[Data extract — start]

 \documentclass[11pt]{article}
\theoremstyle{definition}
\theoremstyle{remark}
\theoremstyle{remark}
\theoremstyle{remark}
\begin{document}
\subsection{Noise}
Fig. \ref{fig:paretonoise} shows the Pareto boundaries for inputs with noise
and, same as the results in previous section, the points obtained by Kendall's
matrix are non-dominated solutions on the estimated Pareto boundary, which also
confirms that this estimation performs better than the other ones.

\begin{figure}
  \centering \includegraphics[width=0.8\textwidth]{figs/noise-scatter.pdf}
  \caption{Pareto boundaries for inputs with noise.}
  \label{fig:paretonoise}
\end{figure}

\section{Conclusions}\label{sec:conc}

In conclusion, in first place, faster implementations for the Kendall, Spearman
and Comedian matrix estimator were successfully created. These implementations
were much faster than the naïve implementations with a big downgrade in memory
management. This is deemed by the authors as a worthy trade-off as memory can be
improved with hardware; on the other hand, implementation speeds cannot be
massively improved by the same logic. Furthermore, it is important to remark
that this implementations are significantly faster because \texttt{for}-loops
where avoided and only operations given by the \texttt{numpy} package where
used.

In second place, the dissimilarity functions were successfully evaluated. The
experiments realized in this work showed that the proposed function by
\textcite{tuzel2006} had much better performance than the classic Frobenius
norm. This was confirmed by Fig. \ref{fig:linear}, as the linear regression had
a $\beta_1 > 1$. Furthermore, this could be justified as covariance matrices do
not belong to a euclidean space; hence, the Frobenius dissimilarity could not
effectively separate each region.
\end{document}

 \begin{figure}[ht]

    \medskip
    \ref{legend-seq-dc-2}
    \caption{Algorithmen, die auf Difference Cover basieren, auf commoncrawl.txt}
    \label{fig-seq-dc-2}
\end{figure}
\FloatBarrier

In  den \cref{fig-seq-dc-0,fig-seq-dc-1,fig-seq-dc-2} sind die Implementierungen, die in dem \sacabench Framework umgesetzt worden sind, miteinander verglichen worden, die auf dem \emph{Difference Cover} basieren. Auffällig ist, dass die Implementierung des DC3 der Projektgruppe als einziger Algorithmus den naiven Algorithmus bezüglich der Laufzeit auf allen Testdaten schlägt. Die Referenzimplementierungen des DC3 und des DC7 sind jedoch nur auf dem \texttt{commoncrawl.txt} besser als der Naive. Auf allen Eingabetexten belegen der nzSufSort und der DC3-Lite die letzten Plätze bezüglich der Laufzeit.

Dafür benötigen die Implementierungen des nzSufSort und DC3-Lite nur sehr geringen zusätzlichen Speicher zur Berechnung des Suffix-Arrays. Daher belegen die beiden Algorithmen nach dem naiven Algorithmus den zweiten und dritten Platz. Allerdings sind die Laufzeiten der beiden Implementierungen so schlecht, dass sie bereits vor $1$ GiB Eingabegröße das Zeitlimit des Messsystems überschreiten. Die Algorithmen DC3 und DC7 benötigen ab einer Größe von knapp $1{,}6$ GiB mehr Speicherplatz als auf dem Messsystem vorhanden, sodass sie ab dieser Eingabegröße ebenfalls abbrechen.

[Data extract — finish]

What this task involves:
Your answer must consist of every line in the listing that contains "same".

Output below:
and, same as the results in previous section, the points obtained by Kendall's
massively improved by the same logic. Furthermore, it is important to remark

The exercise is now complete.